About Milan

   

Milan is not only one of the most beautiful Italian cities but it is also considered the Italian economic and finance center, with the headquarter of the Stock Exchange and of many of the most important industrial and financial businesses of Italy, having a population of 1.3 million.

   

It is also the Italian symbol of fashion and design: it hosts many of the main Italian fashion maisons and international design fairs, such as " Settimana della Moda" (Milan Fashion Week) and the "Salone Internazionale del Mobile" (Milan Furniture Fair).

   

Milan is rich of universities, research institutions, and art schools that attract students from around the world.

   

The city offers to visitors the possibility to admire a wide range of monuments, museums and buildings reflecting the vestiges of history and culture left by the people who lived here.

   

The origin of Milan is to be traced back to the early part of the 4th century B.C. and a first settlement of Insubric Gauls.

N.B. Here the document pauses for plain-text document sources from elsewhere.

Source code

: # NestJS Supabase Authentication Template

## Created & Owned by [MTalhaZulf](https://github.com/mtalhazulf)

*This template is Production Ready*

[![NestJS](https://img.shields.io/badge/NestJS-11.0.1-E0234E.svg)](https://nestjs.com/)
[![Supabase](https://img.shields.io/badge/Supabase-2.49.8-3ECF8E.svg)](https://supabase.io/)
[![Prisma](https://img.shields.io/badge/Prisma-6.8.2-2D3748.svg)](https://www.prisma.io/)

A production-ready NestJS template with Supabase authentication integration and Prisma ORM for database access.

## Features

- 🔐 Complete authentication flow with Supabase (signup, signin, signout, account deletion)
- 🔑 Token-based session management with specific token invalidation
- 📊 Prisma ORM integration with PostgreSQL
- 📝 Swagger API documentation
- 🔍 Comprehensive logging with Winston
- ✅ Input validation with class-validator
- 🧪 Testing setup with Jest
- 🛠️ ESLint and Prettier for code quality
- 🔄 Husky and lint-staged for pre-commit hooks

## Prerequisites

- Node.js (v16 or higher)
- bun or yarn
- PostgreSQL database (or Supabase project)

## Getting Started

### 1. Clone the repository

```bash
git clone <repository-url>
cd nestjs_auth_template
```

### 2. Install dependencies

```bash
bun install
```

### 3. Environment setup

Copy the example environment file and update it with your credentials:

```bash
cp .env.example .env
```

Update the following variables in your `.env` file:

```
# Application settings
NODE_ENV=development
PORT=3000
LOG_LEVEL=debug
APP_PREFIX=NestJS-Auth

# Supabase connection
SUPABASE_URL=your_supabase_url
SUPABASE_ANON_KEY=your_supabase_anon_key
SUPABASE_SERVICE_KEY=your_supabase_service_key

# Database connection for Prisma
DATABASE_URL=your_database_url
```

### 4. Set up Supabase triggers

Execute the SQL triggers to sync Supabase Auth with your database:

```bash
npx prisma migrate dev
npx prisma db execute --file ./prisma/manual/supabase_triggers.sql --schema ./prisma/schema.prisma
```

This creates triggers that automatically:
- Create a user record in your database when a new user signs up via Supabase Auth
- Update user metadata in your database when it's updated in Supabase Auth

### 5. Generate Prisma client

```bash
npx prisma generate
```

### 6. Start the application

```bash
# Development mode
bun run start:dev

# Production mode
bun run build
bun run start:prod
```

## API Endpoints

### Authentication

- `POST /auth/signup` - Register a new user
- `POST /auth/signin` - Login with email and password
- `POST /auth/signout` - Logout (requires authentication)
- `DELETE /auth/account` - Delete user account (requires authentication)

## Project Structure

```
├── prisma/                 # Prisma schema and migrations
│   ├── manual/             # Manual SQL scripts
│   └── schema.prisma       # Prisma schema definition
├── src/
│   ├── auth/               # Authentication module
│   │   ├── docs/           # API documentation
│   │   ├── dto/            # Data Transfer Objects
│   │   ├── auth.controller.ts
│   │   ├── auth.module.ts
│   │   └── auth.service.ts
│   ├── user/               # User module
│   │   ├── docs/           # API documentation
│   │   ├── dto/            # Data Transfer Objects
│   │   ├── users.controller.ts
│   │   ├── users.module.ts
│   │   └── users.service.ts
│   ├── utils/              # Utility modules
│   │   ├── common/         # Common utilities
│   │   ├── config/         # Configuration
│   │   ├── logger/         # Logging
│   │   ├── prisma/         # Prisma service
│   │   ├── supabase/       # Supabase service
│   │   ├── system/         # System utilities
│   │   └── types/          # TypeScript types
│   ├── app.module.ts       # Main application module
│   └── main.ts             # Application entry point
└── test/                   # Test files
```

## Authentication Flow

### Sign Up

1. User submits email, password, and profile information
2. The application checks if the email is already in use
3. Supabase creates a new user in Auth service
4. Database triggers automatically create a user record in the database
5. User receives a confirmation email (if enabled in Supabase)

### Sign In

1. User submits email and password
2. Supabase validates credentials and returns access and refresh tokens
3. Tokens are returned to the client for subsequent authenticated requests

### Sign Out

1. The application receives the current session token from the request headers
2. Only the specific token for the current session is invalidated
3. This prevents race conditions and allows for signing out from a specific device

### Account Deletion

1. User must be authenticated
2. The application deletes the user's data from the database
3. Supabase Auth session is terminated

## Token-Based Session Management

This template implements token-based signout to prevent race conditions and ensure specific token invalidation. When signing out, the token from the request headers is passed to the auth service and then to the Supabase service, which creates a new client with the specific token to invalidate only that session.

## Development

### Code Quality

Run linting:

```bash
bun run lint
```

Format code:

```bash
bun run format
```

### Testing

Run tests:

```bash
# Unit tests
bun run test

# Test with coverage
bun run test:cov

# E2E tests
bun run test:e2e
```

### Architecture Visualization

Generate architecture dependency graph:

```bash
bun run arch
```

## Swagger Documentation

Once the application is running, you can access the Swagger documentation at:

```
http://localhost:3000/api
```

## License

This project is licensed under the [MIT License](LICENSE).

The name of the settlement, later Latinised to Mediolanum, indicated the central position of the site (middle place).

   

The ancient Roman remains, the Duomo, one of the largest cathedrals in the world and an important example of Gothic architecture in Italy. The Castello Sforzesco that hosts the Michelangelo’s “Pieta Rondanini”. The church of Santa Maria delle Grazie where is the famous masterpiece “The Last Supper” by Leonardo da Vinci. Expo 2015 is the next scheduled Universal Exposition and between 1 May and 31 October 2015 will be hosted in Milan. The Expo goal is no longer to show the latest advances in technology, but rather to address the challenges that human mankind faces nowadays. The Expo’15 theme will be: Feeding the planet, energy for life. It would be therefore great hosting BMSD 2015 in Milan, an particularly at Politecnico di Milano, founded in 1863. Many important scientists and architects studied and taught there, among them Achille Castiglioni, Gio Ponti, Renzo Piano and Aldo Rossi, both Pritzker Prize in 1990 and 1998 respectively, and Giulio Natta, Nobel Prize in Chemistry in 1963. Politecnico takes part in several research and training projects collaborating with the most qualified European universities. Politecnico’s contribution is increasingly being extended to other countries: from North America to Southeast Asia to Eastern Europe.